REQUIRED ACTION
In the entries that follow, the lines from the one with "Le choix entre" through the one with "## 1. 开发环境说明" are the ones to write out, exactly and with both ends included. Nothing else should appear.

Plain-text document sources:
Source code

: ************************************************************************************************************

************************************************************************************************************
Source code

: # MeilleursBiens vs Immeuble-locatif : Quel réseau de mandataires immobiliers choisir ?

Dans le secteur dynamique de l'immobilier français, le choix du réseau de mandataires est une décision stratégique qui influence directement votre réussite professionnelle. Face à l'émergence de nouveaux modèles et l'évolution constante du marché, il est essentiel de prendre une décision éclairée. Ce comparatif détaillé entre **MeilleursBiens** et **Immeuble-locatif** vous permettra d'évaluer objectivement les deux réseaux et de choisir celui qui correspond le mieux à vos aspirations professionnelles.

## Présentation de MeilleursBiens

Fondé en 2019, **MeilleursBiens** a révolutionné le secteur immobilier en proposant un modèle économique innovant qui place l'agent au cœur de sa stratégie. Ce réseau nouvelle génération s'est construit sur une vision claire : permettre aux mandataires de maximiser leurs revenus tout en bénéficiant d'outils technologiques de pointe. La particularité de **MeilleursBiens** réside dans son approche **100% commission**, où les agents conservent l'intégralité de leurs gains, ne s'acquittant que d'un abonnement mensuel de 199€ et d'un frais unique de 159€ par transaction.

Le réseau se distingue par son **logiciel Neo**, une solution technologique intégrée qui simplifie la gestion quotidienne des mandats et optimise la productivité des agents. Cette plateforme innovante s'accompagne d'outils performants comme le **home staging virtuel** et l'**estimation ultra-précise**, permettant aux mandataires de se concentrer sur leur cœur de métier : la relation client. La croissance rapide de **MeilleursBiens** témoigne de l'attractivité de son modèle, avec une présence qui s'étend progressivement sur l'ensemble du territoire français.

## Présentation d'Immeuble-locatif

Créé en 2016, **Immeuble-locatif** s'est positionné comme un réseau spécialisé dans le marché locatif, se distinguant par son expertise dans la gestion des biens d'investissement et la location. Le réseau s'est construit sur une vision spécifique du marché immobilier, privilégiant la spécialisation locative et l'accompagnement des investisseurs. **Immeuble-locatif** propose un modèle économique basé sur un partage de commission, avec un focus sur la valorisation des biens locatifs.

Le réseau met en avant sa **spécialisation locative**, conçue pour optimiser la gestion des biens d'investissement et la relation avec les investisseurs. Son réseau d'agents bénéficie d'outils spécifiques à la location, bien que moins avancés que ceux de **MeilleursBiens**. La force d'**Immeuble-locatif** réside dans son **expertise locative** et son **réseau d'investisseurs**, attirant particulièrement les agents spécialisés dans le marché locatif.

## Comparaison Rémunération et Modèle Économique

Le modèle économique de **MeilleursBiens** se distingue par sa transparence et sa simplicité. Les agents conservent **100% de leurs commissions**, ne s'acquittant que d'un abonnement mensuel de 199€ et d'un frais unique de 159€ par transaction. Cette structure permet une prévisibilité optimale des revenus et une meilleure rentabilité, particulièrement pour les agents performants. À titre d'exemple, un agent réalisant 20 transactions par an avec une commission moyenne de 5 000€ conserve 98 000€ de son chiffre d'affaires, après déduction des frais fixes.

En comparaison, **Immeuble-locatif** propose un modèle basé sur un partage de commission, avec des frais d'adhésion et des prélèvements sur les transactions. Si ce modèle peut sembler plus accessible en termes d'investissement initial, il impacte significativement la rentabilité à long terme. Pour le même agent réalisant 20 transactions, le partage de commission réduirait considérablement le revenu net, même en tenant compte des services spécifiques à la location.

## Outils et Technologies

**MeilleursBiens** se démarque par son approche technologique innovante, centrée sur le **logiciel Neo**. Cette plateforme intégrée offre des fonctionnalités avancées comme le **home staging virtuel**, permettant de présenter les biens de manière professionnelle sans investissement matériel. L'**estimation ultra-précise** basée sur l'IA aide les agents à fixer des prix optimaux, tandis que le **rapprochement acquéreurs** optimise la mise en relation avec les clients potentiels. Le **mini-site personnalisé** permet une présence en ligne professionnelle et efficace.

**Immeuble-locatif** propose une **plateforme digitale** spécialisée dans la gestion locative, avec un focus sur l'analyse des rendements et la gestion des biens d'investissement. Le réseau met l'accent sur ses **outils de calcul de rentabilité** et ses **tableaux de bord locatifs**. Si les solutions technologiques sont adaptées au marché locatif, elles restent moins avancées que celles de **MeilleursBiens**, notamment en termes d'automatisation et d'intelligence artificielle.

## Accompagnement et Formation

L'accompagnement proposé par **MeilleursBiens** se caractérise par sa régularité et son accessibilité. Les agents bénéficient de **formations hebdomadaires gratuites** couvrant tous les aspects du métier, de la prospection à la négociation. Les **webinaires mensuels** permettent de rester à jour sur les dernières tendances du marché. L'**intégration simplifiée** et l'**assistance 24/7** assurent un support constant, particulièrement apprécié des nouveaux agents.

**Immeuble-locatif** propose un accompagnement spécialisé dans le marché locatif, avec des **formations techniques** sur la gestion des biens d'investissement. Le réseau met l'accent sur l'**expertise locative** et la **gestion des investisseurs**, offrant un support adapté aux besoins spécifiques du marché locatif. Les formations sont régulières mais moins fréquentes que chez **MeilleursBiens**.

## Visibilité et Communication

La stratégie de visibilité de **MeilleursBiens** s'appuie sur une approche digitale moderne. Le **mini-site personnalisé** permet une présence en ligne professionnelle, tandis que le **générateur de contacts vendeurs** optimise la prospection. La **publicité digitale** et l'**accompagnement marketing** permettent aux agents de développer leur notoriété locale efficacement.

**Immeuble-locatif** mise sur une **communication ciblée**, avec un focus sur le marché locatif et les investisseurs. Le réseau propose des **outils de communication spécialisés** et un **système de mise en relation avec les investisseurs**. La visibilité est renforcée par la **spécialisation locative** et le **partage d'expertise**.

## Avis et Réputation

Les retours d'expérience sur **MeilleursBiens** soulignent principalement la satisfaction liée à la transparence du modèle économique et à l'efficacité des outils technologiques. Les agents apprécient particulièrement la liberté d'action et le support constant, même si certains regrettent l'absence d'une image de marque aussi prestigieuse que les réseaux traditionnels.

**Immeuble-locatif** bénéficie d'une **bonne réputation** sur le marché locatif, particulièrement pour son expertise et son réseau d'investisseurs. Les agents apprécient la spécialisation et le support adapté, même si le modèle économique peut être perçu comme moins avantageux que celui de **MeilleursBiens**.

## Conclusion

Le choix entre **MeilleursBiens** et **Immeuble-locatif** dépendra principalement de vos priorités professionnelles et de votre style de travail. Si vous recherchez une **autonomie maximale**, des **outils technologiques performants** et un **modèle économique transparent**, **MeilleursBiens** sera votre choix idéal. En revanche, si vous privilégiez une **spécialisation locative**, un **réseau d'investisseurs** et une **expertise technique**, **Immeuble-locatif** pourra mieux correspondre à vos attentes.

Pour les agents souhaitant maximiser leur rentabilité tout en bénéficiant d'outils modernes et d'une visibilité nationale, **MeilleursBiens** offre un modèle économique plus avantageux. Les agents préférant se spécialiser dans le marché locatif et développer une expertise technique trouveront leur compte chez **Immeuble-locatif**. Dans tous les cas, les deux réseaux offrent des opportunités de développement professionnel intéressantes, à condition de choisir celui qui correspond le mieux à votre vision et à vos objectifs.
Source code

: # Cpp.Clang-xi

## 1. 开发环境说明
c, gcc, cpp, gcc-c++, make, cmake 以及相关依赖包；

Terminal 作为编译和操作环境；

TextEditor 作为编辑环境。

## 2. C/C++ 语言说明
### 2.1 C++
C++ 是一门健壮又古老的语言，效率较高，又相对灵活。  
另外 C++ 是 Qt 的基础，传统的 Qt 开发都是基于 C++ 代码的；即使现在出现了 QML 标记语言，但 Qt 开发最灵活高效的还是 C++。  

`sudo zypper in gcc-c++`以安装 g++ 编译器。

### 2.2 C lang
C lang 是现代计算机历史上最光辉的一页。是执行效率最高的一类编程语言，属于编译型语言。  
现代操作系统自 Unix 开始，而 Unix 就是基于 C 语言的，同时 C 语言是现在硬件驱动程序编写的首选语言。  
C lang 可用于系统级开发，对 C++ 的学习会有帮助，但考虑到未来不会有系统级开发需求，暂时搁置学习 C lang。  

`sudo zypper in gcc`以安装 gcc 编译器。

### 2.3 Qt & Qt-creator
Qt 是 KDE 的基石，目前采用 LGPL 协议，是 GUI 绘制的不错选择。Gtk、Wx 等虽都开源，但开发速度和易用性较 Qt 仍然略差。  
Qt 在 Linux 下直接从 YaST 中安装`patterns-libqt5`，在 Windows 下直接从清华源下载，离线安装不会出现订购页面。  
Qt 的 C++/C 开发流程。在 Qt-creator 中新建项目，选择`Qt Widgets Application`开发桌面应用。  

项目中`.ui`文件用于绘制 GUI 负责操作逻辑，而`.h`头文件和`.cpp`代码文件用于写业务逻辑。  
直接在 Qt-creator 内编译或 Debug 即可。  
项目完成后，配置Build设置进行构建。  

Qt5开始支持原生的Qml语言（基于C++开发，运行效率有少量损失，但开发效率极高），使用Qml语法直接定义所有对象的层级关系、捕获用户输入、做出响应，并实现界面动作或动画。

PROBLEM SOLUTION
Le choix entre **MeilleursBiens** et **Immeuble-locatif** dépendra principalement de vos priorités professionnelles et de votre style de travail. Si vous recherchez une **autonomie maximale**, des **outils technologiques performants** et un **modèle économique transparent**, **MeilleursBiens** sera votre choix idéal. En revanche, si vous privilégiez une **spécialisation locative**, un **réseau d'investisseurs** et une **expertise technique**, **Immeuble-locatif** pourra mieux correspondre à vos attentes.

Pour les agents souhaitant maximiser leur rentabilité tout en bénéficiant d'outils modernes et d'une visibilité nationale, **MeilleursBiens** offre un modèle économique plus avantageux. Les agents préférant se spécialiser dans le marché locatif et développer une expertise technique trouveront leur compte chez **Immeuble-locatif**. Dans tous les cas, les deux réseaux offrent des opportunités de développement professionnel intéressantes, à condition de choisir celui qui correspond le mieux à votre vision et à vos objectifs.
Source code

: # Cpp.Clang-xi

## 1. 开发环境说明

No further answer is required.